Requirement:
Return the entries in full, exactly as they were written.

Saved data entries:
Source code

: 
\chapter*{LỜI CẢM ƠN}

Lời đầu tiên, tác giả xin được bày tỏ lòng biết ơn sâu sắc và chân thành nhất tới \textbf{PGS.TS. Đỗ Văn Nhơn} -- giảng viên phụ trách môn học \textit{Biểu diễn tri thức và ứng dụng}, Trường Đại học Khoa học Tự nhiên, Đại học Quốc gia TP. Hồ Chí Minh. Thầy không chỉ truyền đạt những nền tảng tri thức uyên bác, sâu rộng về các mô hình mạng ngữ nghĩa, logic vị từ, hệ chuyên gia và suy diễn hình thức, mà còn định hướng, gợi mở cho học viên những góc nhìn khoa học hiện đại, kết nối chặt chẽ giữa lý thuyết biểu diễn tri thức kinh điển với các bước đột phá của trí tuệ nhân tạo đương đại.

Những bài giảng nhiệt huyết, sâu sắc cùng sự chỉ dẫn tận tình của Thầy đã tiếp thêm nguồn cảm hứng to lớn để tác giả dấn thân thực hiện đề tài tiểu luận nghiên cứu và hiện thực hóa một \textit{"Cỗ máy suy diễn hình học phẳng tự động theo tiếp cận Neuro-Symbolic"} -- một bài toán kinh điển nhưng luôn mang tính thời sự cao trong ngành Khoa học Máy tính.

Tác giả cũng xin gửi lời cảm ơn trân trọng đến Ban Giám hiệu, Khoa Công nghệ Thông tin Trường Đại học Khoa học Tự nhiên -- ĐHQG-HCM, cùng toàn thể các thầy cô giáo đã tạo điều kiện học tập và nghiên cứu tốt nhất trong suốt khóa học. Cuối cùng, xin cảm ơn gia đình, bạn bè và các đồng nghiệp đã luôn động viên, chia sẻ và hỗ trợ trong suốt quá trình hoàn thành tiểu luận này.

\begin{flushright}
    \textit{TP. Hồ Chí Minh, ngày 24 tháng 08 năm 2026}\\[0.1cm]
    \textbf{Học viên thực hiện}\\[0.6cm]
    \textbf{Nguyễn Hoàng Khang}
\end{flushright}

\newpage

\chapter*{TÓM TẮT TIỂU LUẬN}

Result:
Source code

: 
\chapter*{LỜI CẢM ƠN}

Lời đầu tiên, tác giả xin được bày tỏ lòng biết ơn sâu sắc và chân thành nhất tới \textbf{PGS.TS. Đỗ Văn Nhơn} -- giảng viên phụ trách môn học \textit{Biểu diễn tri thức và ứng dụng}, Trường Đại học Khoa học Tự nhiên, Đại học Quốc gia TP. Hồ Chí Minh. Thầy không chỉ truyền đạt những nền tảng tri thức uyên bác, sâu rộng về các mô hình mạng ngữ nghĩa, logic vị từ, hệ chuyên gia và suy diễn hình thức, mà còn định hướng, gợi mở cho học viên những góc nhìn khoa học hiện đại, kết nối chặt chẽ giữa lý thuyết biểu diễn tri thức kinh điển với các bước đột phá của trí tuệ nhân tạo đương đại.

Những bài giảng nhiệt huyết, sâu sắc cùng sự chỉ dẫn tận tình của Thầy đã tiếp thêm nguồn cảm hứng to lớn để tác giả dấn thân thực hiện đề tài tiểu luận nghiên cứu và hiện thực hóa một \textit{"Cỗ máy suy diễn hình học phẳng tự động theo tiếp cận Neuro-Symbolic"} -- một bài toán kinh điển nhưng luôn mang tính thời sự cao trong ngành Khoa học Máy tính.

Tác giả cũng xin gửi lời cảm ơn trân trọng đến Ban Giám hiệu, Khoa Công nghệ Thông tin Trường Đại học Khoa học Tự nhiên -- ĐHQG-HCM, cùng toàn thể các thầy cô giáo đã tạo điều kiện học tập và nghiên cứu tốt nhất trong suốt khóa học. Cuối cùng, xin cảm ơn gia đình, bạn bè và các đồng nghiệp đã luôn động viên, chia sẻ và hỗ trợ trong suốt quá trình hoàn thành tiểu luận này.

\begin{flushright}
    \textit{TP. Hồ Chí Minh, ngày 24 tháng 08 năm 2026}\\[0.1cm]
    \textbf{Học viên thực hiện}\\[0.6cm]
    \textbf{Nguyễn Hoàng Khang}
\end{flushright}

\newpage

\chapter*{TÓM TẮT TIỂU LUẬN}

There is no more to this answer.